Travel distribution is no longer a downstream operational function delegated to commercial or IT teams. In 2025, it has become a boardroom-level strategic issue with direct implications for revenue resilience, customer ownership, and long-term competitiveness.
For decades, distribution decisions were largely tactical: which GDS to prioritize, which agency agreements to sign, or how to manage commissions. Today, those decisions shape access to customer data, pricing power, and brand positioning across increasingly fragmented channels.

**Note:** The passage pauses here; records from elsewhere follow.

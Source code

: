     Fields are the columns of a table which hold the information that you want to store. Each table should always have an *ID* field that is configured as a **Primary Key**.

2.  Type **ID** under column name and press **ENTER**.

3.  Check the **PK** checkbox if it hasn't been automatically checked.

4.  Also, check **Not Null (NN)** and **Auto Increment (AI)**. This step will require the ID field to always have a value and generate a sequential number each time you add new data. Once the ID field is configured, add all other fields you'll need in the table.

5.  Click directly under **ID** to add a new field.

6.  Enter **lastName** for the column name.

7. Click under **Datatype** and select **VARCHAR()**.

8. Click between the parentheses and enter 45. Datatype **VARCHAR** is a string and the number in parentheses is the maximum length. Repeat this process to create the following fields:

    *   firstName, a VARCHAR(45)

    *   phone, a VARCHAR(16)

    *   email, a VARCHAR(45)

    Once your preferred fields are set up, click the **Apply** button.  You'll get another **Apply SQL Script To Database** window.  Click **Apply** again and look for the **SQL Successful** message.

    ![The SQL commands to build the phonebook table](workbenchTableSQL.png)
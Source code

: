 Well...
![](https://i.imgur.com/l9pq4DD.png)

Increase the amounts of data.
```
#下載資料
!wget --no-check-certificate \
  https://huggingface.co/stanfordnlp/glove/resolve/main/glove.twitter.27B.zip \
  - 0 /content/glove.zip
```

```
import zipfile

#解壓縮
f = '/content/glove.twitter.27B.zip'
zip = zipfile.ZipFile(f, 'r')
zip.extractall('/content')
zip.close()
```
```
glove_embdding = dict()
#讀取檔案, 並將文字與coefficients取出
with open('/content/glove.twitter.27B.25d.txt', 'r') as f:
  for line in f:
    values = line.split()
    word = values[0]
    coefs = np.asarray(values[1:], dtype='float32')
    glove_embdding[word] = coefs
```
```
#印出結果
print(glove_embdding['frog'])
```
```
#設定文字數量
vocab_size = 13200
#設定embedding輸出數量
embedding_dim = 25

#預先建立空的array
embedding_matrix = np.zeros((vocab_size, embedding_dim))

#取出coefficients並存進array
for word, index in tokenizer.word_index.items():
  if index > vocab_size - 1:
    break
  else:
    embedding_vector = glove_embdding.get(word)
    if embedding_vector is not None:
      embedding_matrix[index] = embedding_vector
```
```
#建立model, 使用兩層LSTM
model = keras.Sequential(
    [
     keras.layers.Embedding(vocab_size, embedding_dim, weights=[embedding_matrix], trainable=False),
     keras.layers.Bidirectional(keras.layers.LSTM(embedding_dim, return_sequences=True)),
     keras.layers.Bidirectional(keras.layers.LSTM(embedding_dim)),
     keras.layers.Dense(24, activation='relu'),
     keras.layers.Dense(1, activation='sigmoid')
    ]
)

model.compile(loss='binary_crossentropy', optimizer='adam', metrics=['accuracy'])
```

The rise of NDC, direct APIs, platform ecosystems, and alternative booking models has shifted control away from centralized intermediaries toward suppliers and technology-driven platforms. Airlines and hotels now face critical questions: Which channels should receive the best content? How should pricing differ by channel? Who owns the customer relationship after the booking?
Executives must also confront the operational implications of modern distribution. Maintaining multiple content pipelines increases complexity, costs, and risk. Servicing consistency — especially during disruption — has become a key determinant of brand trust.
From a financial perspective, distribution strategy directly affects margin structure. Fees, commissions, payment costs, and technology investments must be balanced against revenue growth and market reach. Poorly aligned distribution strategies can erode profitability even as volumes increase.
As a result, boards are increasingly involved in distribution decisions, recognizing that distribution is strategy, not infrastructure.